======== Provided records ========

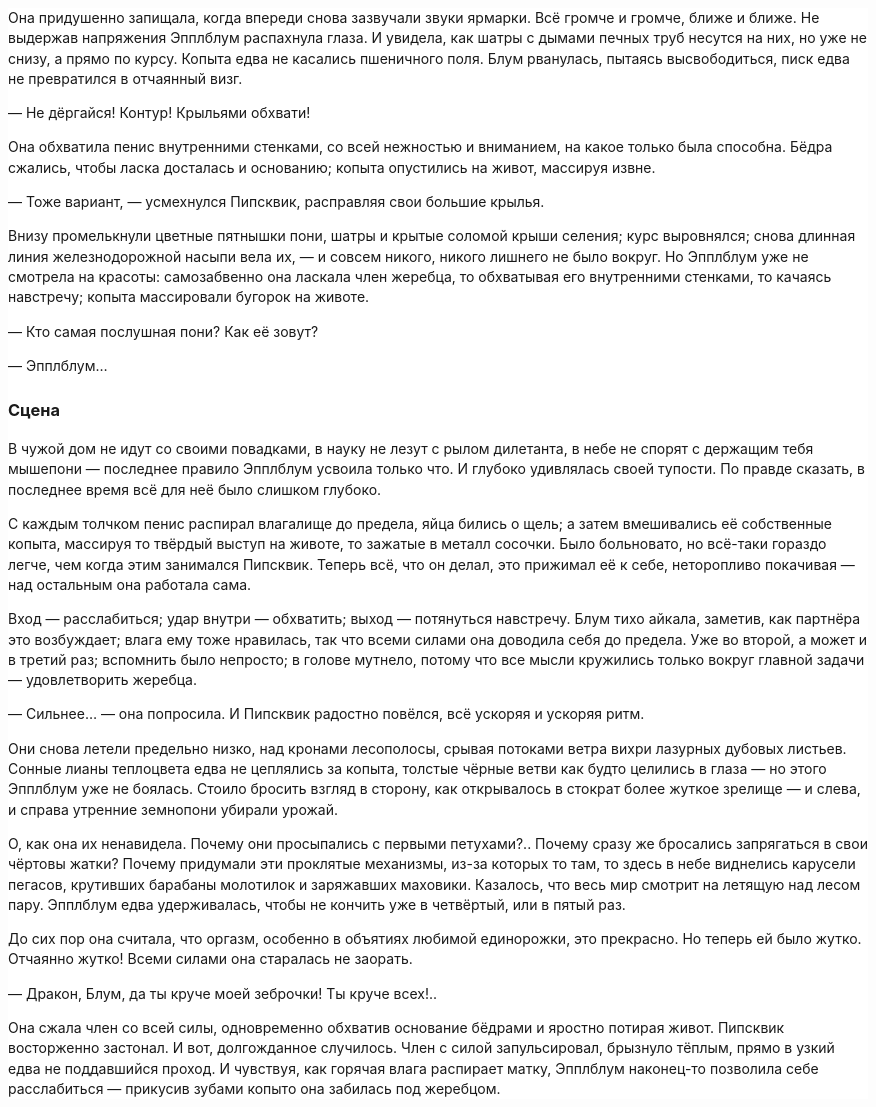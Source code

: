 Она придушенно запищала, когда впереди снова зазвучали звуки ярмарки. Всё громче и громче, ближе и ближе. Не выдержав напряжения Эпплблум распахнула глаза. И увидела, как шатры с дымами печных труб несутся на них, но уже не снизу, а прямо по курсу. Копыта едва не касались пшеничного поля. Блум рванулась, пытаясь высвободиться, писк едва не превратился в отчаянный визг.

— Не дёргайся! Контур! Крыльями обхвати!

Она обхватила пенис внутренними стенками, со всей нежностью и вниманием, на какое только была способна. Бёдра сжались, чтобы ласка досталась и основанию; копыта опустились на живот, массируя извне.

— Тоже вариант, — усмехнулся Пипсквик, расправляя свои большие крылья.

Внизу промелькнули цветные пятнышки пони, шатры и крытые соломой крыши селения; курс выровнялся; снова длинная линия железнодорожной насыпи вела их, — и совсем никого, никого лишнего не было вокруг. Но Эпплблум уже не смотрела на красоты: самозабвенно она ласкала член жеребца, то обхватывая его внутренними стенками, то качаясь навстречу; копыта массировали бугорок на животе.

— Кто самая послушная пони? Как её зовут?

— Эпплблум…

### Сцена

В чужой дом не идут со своими повадками, в науку не лезут с рылом дилетанта, в небе не спорят с держащим тебя мышепони — последнее правило Эпплблум усвоила только что. И глубоко удивлялась своей тупости. По правде сказать, в последнее время всё для неё было слишком глубоко.

С каждым толчком пенис распирал влагалище до предела, яйца бились о щель; а затем вмешивались её собственные копыта, массируя то твёрдый выступ на животе, то зажатые в металл сосочки. Было больновато, но всё-таки гораздо легче, чем когда этим занимался Пипсквик. Теперь всё, что он делал, это прижимал её к себе, неторопливо покачивая — над остальным она работала сама.

Вход — расслабиться; удар внутри — обхватить; выход — потянуться навстречу. Блум тихо айкала, заметив, как партнёра это возбуждает; влага ему тоже нравилась, так что всеми силами она доводила себя до предела. Уже во второй, а может и в третий раз; вспомнить было непросто; в голове мутнело, потому что все мысли кружились только вокруг главной задачи — удовлетворить жеребца.

— Сильнее… — она попросила. И Пипсквик радостно повёлся, всё ускоряя и ускоряя ритм.

Они снова летели предельно низко, над кронами лесополосы, срывая потоками ветра вихри лазурных дубовых листьев. Сонные лианы теплоцвета едва не цеплялись за копыта, толстые чёрные ветви как будто целились в глаза — но этого Эпплблум уже не боялась. Стоило бросить взгляд в сторону, как открывалось в стократ более жуткое зрелище — и слева, и справа утренние земнопони убирали урожай.

О, как она их ненавидела. Почему они просыпались с первыми петухами?.. Почему сразу же бросались запрягаться в свои чёртовы жатки? Почему придумали эти проклятые механизмы, из-за которых то там, то здесь в небе виднелись карусели пегасов, крутивших барабаны молотилок и заряжавших маховики. Казалось, что весь мир смотрит на летящую над лесом пару. Эпплблум едва удерживалась, чтобы не кончить уже в четвёртый, или в пятый раз.

До сих пор она считала, что оргазм, особенно в объятиях любимой единорожки, это прекрасно. Но теперь ей было жутко. Отчаянно жутко! Всеми силами она старалась не заорать.

— Дракон, Блум, да ты круче моей зеброчки! Ты круче всех!..

Она сжала член со всей силы, одновременно обхватив основание бёдрами и яростно потирая живот. Пипсквик восторженно застонал. И вот, долгожданное случилось. Член с силой запульсировал, брызнуло тёплым, прямо в узкий едва не поддавшийся проход. И чувствуя, как горячая влага распирает матку, Эпплблум наконец-то позволила себе расслабиться — прикусив зубами копыто она забилась под жеребцом.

========

# What this task involves
Copy nothing past the line containing "В чужой дом": reproduce every line from the start of the records up to it, skipping pictures.

# Response for this exercise
Source code

: Она придушенно запищала, когда впереди снова зазвучали звуки ярмарки. Всё громче и громче, ближе и ближе. Не выдержав напряжения Эпплблум распахнула глаза. И увидела, как шатры с дымами печных труб несутся на них, но уже не снизу, а прямо по курсу. Копыта едва не касались пшеничного поля. Блум рванулась, пытаясь высвободиться, писк едва не превратился в отчаянный визг.

— Не дёргайся! Контур! Крыльями обхвати!

Она обхватила пенис внутренними стенками, со всей нежностью и вниманием, на какое только была способна. Бёдра сжались, чтобы ласка досталась и основанию; копыта опустились на живот, массируя извне.

— Тоже вариант, — усмехнулся Пипсквик, расправляя свои большие крылья.

Внизу промелькнули цветные пятнышки пони, шатры и крытые соломой крыши селения; курс выровнялся; снова длинная линия железнодорожной насыпи вела их, — и совсем никого, никого лишнего не было вокруг. Но Эпплблум уже не смотрела на красоты: самозабвенно она ласкала член жеребца, то обхватывая его внутренними стенками, то качаясь навстречу; копыта массировали бугорок на животе.

— Кто самая послушная пони? Как её зовут?

— Эпплблум…

### Сцена

В чужой дом не идут со своими повадками, в науку не лезут с рылом дилетанта, в небе не спорят с держащим тебя мышепони — последнее правило Эпплблум усвоила только что. И глубоко удивлялась своей тупости. По правде сказать, в последнее время всё для неё было слишком глубоко.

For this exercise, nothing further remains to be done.